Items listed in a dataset

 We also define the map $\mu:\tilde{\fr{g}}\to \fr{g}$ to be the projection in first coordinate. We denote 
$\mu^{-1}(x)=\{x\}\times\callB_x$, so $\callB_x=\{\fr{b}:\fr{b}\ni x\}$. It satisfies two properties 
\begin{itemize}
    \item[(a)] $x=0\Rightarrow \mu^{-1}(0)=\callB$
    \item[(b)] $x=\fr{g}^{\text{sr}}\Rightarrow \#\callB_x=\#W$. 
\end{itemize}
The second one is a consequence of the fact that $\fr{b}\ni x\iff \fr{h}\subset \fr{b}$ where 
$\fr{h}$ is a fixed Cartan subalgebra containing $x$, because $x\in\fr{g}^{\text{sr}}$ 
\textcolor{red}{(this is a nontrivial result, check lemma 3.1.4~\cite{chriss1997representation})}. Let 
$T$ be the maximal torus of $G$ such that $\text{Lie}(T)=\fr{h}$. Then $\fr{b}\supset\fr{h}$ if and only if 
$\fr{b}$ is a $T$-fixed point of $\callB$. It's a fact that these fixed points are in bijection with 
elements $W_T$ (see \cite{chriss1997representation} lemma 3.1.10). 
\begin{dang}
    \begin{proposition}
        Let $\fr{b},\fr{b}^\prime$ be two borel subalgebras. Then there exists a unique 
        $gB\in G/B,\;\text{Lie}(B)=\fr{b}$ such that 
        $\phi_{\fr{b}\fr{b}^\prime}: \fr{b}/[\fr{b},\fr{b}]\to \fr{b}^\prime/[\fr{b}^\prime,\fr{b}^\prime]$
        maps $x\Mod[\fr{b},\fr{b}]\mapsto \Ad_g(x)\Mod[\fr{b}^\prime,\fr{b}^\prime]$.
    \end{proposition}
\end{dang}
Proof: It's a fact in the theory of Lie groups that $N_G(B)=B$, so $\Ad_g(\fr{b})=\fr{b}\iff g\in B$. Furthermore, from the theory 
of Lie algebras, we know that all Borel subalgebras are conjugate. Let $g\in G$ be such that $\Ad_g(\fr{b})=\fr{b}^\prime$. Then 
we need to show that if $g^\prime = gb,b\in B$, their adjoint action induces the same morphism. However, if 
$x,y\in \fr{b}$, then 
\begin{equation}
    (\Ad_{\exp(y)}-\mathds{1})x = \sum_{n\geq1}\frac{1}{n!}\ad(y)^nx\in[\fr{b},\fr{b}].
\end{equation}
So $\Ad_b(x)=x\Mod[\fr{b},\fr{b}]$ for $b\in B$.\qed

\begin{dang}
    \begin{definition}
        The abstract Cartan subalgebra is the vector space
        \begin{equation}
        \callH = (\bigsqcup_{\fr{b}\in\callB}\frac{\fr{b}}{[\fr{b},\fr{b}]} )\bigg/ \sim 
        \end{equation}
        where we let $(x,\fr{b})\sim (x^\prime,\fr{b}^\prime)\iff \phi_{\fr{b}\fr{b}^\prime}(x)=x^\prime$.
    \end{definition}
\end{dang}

---

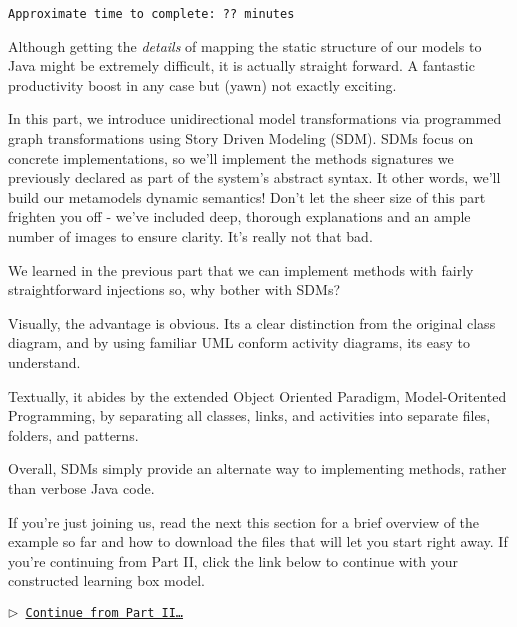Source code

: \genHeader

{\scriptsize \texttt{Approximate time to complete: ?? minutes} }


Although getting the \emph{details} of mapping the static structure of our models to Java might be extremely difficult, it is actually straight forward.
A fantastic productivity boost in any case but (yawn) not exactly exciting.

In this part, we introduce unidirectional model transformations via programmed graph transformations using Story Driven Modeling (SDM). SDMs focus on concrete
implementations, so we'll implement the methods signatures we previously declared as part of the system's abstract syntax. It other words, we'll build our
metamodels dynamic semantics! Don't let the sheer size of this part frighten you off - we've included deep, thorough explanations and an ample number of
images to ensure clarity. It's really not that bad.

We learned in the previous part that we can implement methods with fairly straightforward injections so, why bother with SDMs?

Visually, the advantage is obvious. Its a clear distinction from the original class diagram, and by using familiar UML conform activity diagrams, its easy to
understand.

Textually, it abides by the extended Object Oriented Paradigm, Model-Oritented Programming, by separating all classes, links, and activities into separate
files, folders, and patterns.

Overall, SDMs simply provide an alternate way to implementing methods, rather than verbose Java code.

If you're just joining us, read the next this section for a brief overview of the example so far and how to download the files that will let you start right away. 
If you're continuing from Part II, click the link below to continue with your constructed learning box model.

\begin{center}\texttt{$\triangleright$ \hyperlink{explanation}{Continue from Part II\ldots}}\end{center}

---

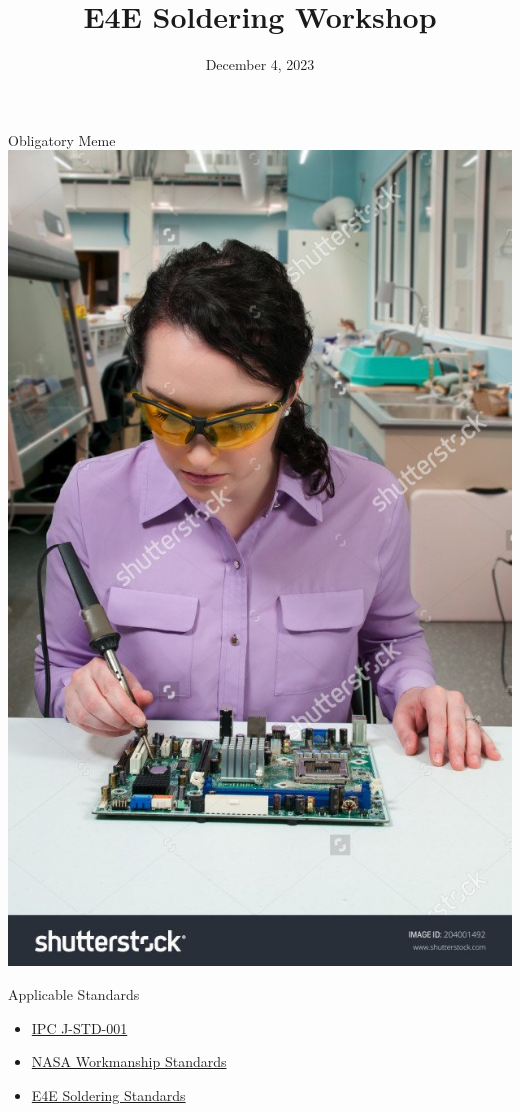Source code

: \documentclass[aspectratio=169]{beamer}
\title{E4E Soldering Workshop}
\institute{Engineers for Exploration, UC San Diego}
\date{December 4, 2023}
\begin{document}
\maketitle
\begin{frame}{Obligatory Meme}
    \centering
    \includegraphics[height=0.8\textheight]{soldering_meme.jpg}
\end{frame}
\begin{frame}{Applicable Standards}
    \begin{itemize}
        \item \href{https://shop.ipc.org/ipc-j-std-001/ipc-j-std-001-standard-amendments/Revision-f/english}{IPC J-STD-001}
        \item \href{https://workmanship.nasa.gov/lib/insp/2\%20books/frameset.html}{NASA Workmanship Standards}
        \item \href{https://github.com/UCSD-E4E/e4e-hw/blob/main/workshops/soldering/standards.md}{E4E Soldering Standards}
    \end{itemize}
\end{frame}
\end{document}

◆ WHAT IS NEEDED: Review the entries above and return every line where "texttt" appears.

◆ TASK SOLUTION:
{\scriptsize \texttt{Approximate time to complete: ?? minutes} }
\begin{center}\texttt{$\triangleright$ \hyperlink{explanation}{Continue from Part II\ldots}}\end{center}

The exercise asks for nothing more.